**TASK**
Every line of the listing below needs to be reproduced exactly.

**PROVIDED ENTRIES**
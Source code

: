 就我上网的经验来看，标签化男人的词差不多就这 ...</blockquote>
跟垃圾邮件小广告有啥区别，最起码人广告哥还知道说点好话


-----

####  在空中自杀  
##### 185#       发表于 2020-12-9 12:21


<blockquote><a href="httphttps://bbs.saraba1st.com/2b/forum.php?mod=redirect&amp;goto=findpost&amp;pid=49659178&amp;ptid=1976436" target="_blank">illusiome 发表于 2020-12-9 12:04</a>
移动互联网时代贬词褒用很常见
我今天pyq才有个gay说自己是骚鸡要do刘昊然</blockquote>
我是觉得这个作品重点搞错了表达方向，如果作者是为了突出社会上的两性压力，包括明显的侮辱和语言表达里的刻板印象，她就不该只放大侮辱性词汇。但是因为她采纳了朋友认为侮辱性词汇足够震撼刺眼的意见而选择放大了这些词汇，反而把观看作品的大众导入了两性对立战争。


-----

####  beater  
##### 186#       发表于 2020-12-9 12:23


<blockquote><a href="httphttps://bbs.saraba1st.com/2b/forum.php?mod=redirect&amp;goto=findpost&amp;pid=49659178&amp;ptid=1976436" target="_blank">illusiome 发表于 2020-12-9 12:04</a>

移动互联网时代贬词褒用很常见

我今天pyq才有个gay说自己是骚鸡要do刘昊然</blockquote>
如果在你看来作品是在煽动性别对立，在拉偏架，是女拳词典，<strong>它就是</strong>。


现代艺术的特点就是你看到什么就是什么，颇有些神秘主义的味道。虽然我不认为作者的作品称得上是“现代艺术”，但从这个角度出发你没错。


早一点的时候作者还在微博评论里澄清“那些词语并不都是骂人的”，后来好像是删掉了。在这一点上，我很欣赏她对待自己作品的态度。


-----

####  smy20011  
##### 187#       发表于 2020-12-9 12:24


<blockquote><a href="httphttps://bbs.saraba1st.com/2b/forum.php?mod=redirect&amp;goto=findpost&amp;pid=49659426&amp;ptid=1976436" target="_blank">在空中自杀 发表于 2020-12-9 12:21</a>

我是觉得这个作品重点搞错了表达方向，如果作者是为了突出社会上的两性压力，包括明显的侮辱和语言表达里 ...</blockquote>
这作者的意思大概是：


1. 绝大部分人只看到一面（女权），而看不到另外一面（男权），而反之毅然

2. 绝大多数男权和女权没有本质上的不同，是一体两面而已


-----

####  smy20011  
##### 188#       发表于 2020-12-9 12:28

**ANSWER AREA**
Source code

: 就我上网的经验来看，标签化男人的词差不多就这 ...</blockquote>
跟垃圾邮件小广告有啥区别，最起码人广告哥还知道说点好话


-----

####  在空中自杀  
##### 185#       发表于 2020-12-9 12:21


<blockquote><a href="httphttps://bbs.saraba1st.com/2b/forum.php?mod=redirect&amp;goto=findpost&amp;pid=49659178&amp;ptid=1976436" target="_blank">illusiome 发表于 2020-12-9 12:04</a>
移动互联网时代贬词褒用很常见
我今天pyq才有个gay说自己是骚鸡要do刘昊然</blockquote>
我是觉得这个作品重点搞错了表达方向，如果作者是为了突出社会上的两性压力，包括明显的侮辱和语言表达里的刻板印象，她就不该只放大侮辱性词汇。但是因为她采纳了朋友认为侮辱性词汇足够震撼刺眼的意见而选择放大了这些词汇，反而把观看作品的大众导入了两性对立战争。


-----

####  beater  
##### 186#       发表于 2020-12-9 12:23


<blockquote><a href="httphttps://bbs.saraba1st.com/2b/forum.php?mod=redirect&amp;goto=findpost&amp;pid=49659178&amp;ptid=1976436" target="_blank">illusiome 发表于 2020-12-9 12:04</a>

移动互联网时代贬词褒用很常见

我今天pyq才有个gay说自己是骚鸡要do刘昊然</blockquote>
如果在你看来作品是在煽动性别对立，在拉偏架，是女拳词典，<strong>它就是</strong>。


现代艺术的特点就是你看到什么就是什么，颇有些神秘主义的味道。虽然我不认为作者的作品称得上是“现代艺术”，但从这个角度出发你没错。


早一点的时候作者还在微博评论里澄清“那些词语并不都是骂人的”，后来好像是删掉了。在这一点上，我很欣赏她对待自己作品的态度。


-----

####  smy20011  
##### 187#       发表于 2020-12-9 12:24


<blockquote><a href="httphttps://bbs.saraba1st.com/2b/forum.php?mod=redirect&amp;goto=findpost&amp;pid=49659426&amp;ptid=1976436" target="_blank">在空中自杀 发表于 2020-12-9 12:21</a>

我是觉得这个作品重点搞错了表达方向，如果作者是为了突出社会上的两性压力，包括明显的侮辱和语言表达里 ...</blockquote>
这作者的意思大概是：


1. 绝大部分人只看到一面（女权），而看不到另外一面（男权），而反之毅然

2. 绝大多数男权和女权没有本质上的不同，是一体两面而已


-----

####  smy20011  
##### 188#       发表于 2020-12-9 12:28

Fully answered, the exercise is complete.